The United States, which has long urged Assad to step down, called the upcoming talks the “best opportunity” to form a new transitional government to lead Syria out of war.

“In order to end the bloodshed and give the Syrian people a chance to meet their long-deferred aspirations, Syria needs new leadership,” US Secretary of State John Kerry said in a statement.

He said he recognised “that the obstacles on the road to a political solution are many, and we will enter the Geneva conference on Syria with our eyes wide open.”

Russia, which broadly supports the survival of Assad’s regime, also underlined the importance of the talks.

On Monday, Russian President Vladimir Putin held a 35-minute audience with Pope Francis in the Vatican during which both men discussed the urgent need “to promote concrete initiatives for a peaceful solution to the conflict, favouring negotiation,” the Holy See said.

They agreed any solution should involve “the various ethnic and religious groups, recognising their essential role in society,” it said in a statement.

Kerry has been working with his Russian counterpart Sergei Lavrov to organize the peace talks with the UN since May.

More than 120,000 people have been killed in the conflict and millions displaced, creating a global humanitarian crisis as neighbouring states struggle to cope with the refugee tide.

White House deputy spokesman Josh Earnest told reporters travelling with President Barack Obama aboard Air Force One that “we’ll necessarily need to end (Geneva) with Assad leaving power”.

Brahimi, meanwhile, said the country’s warring sides should not wait until January 22 to rein in fighting.

“We very strongly appeal to the Syrian government and the opposition to not to wait for the conference,” he said, urging the sides to “diminish the violence (and) release prisoners and detainees of all sorts”.

He admitted though, “being realistic”, that “a lot of the things that need to happen will happen after the conference starts”.

The international community has long struggled to get the talks under way to follow on from a Geneva meeting held in June 2012 in world powers called for a Syrian transition government but which changed nothing.

The United States, Britain and France had to persuade the fractured Syrian opposition to set aside its demand that Assad stand down before any talks could happen.

And Russia leant on Damascus to ease up on its own condition that Assad’s future must not be up for discussion.

Brahimi said the conference would start “without any preconditions”.

The opposition Syrian National Coalition has agreed to attend, but its authority is not recognised by Islamist rebel groups that are proving the most effective on the battlefield.

Brahimi said the opposition coalition had a “very important role to play” and had to be “as representative as possible” for the talks to work.

“We are in touch both with the government and the opposition. We are asking them to name their delegations as early as possible, hopefully before the end of the year,” said the Algerian mediator, who previously was UN envoy for Afghanistan and Iraq.

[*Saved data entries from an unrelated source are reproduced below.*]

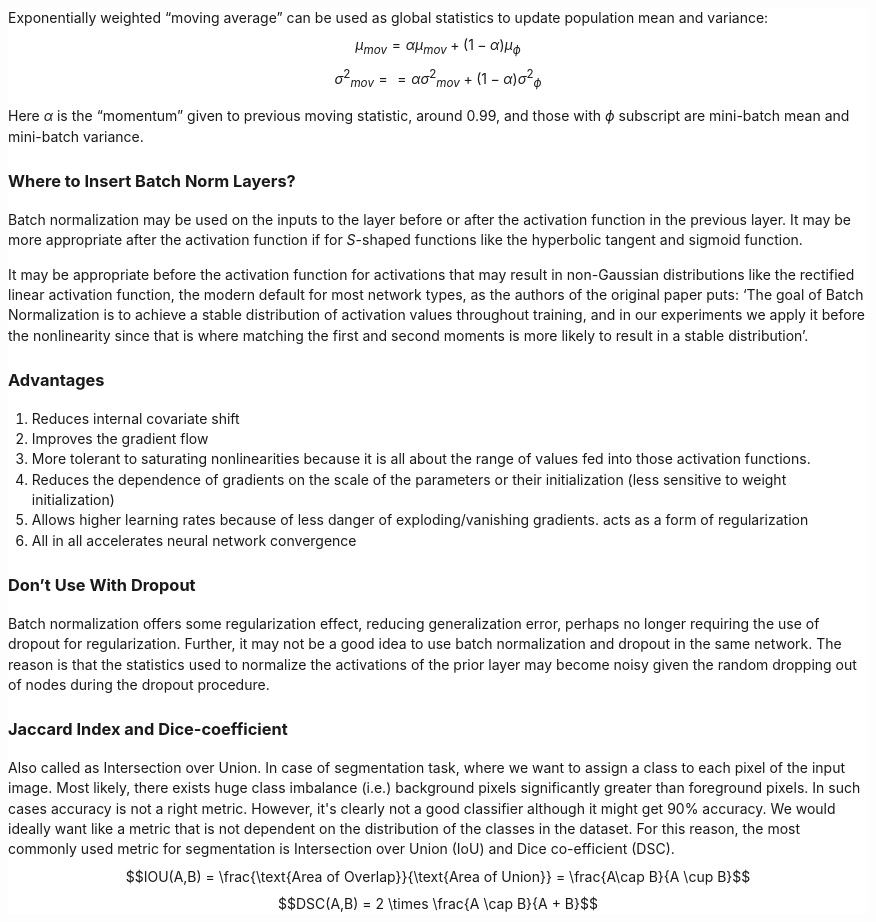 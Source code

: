Exponentially weighted “moving average” can be used as global statistics to update population mean and variance:
$$\mu_{mov} = \alpha \mu_{mov}+(1-\alpha)\mu_\phi$$
$${\sigma^2}_{mov}==\alpha {\sigma^2}_{mov} + (1-\alpha){\sigma^2}_\phi$$
 
Here $\alpha$ is the “momentum” given to previous moving statistic, around 0.99, and those with $\phi$ subscript are mini-batch mean and mini-batch variance.

### Where to Insert Batch Norm Layers?

Batch normalization may be used on the inputs to the layer before or after the activation function in the previous layer. It may be more appropriate after the activation function if for $S$-shaped functions like the hyperbolic tangent and sigmoid function. 

It may be appropriate before the activation function for activations that may result in non-Gaussian distributions like the rectified linear activation function, the modern default for most network types, as the authors of the original paper puts: ‘The goal of Batch Normalization is to achieve a stable distribution of activation values throughout training, and in our experiments we apply it before the nonlinearity since that is where matching the first and second moments is more likely to result in a stable distribution’.

### Advantages

1. Reduces internal covariate shift
1. Improves the gradient flow
1. More tolerant to saturating nonlinearities because it is all about the range of values fed into those activation functions.
1. Reduces the dependence of gradients on the scale of the parameters or their initialization (less sensitive to weight initialization)
1. Allows higher learning rates because of less danger of exploding/vanishing gradients.
acts as a form of regularization
1. All in all accelerates neural network convergence


### Don’t Use With Dropout
Batch normalization offers some regularization effect, reducing generalization error, perhaps no longer requiring the use of dropout for regularization. Further, it may not be a good idea to use batch normalization and dropout in the same network. The reason is that the statistics used to normalize the activations of the prior layer may become noisy given the random dropping out of nodes during the dropout procedure.



### Jaccard Index and Dice-coefficient
Also called as Intersection over Union. In case of segmentation task, where we want to assign a class to each pixel of the input image. Most likely, there exists huge class imbalance (i.e.) background pixels significantly greater than foreground pixels. In such cases accuracy is not a right metric. However, it's clearly not a good classifier although it might get $90\%$ accuracy. We would ideally want like a metric that is not dependent on the distribution of the classes in the dataset. For this reason, the most commonly used metric for segmentation is Intersection over Union (IoU) and Dice co-efficient (DSC). 
$$IOU(A,B) = \frac{\text{Area of Overlap}}{\text{Area of Union}} = \frac{A\cap B}{A \cup B}$$
$$DSC(A,B) = 2 \times \frac{A \cap B}{A + B}$$
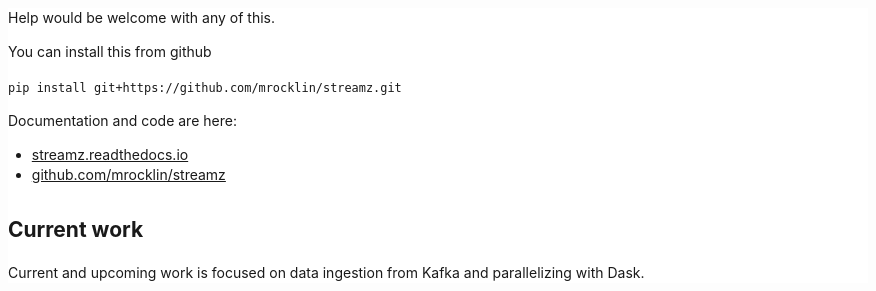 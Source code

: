 Help would be welcome with any of this.

You can install this from github

    pip install git+https://github.com/mrocklin/streamz.git

Documentation and code are here:

-   [streamz.readthedocs.io](https://streamz.readthedocs.io/en/latest/)
-   [github.com/mrocklin/streamz](https://github.com/mrocklin/streamz)

Current work
------------

Current and upcoming work is focused on data ingestion from Kafka and
parallelizing with Dask.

“This conference is really for the Syrians to come to Geneva and talk to one another and hopefully start a credible, workable effective peace process for their country.”

Iran’s mooted presence at the talks, pushed by Russia, long raised hackles among Western powers, which pushed Saudi Arabia as a counterweight participant.

But last weekend’s breakthrough interim deal on Iran’s nuclear programme signed with the P5+1 group of the United States, Russia, France, Britain, Germany and China has opened up the prospect of Tehran officials being more welcome.

During those Iran/P5+1 negotiations, also held in Geneva, Brahimi met Iranian Foreign Minister Mohammad Javad Zarif, Lavrov, and top US negotiator Wendy Sherman.

Brahimi said he would meet US and Russian officials again on December 20.